- [Directions for this task]:
Your task is to copy every line of the entries that holds the word "JsonSerializerOptions".

Excerpts from a dataset
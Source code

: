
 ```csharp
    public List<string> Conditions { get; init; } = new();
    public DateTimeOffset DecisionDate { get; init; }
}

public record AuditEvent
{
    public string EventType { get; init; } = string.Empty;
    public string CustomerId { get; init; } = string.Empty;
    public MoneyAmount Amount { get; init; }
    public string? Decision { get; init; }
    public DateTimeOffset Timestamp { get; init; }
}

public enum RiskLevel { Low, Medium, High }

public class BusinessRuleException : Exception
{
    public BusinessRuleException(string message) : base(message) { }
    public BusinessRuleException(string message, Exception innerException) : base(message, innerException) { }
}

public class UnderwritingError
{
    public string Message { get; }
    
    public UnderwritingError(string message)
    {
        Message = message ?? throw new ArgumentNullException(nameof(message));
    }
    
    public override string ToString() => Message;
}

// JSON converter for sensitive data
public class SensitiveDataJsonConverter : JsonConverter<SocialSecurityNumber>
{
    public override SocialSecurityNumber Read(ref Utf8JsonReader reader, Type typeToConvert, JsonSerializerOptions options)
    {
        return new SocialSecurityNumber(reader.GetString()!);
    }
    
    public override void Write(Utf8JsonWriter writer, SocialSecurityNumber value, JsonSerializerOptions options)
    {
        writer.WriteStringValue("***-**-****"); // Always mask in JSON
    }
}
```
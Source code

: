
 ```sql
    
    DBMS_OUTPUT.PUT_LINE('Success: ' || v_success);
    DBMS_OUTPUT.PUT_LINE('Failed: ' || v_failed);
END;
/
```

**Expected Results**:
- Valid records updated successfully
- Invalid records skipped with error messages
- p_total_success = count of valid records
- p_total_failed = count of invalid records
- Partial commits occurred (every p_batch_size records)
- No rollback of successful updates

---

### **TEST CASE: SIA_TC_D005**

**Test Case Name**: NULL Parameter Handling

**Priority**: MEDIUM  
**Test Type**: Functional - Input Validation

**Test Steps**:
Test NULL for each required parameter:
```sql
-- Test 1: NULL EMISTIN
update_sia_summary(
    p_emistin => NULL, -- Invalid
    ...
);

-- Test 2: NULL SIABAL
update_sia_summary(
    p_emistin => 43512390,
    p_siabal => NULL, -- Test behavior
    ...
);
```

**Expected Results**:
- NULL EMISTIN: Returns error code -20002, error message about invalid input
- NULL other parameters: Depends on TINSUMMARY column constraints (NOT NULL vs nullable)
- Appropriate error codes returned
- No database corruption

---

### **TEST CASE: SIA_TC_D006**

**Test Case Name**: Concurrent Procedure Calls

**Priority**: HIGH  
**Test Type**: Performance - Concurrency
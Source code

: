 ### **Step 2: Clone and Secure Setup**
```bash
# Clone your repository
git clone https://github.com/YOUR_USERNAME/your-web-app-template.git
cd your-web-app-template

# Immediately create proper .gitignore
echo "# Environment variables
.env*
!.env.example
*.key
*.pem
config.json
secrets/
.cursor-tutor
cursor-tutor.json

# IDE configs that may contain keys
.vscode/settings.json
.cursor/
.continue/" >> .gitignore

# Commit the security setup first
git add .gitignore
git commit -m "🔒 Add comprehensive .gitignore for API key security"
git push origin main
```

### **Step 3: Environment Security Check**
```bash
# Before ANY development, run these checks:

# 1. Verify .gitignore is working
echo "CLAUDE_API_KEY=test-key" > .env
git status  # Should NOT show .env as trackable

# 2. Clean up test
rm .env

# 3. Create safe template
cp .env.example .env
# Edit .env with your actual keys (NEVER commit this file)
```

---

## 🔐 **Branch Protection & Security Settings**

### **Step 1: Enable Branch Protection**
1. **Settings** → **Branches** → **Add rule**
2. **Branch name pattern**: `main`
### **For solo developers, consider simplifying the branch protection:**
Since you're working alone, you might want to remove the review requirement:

- [Exercise solution]:
    public override SocialSecurityNumber Read(ref Utf8JsonReader reader, Type typeToConvert, JsonSerializerOptions options)
    public override void Write(Utf8JsonWriter writer, SocialSecurityNumber value, JsonSerializerOptions options)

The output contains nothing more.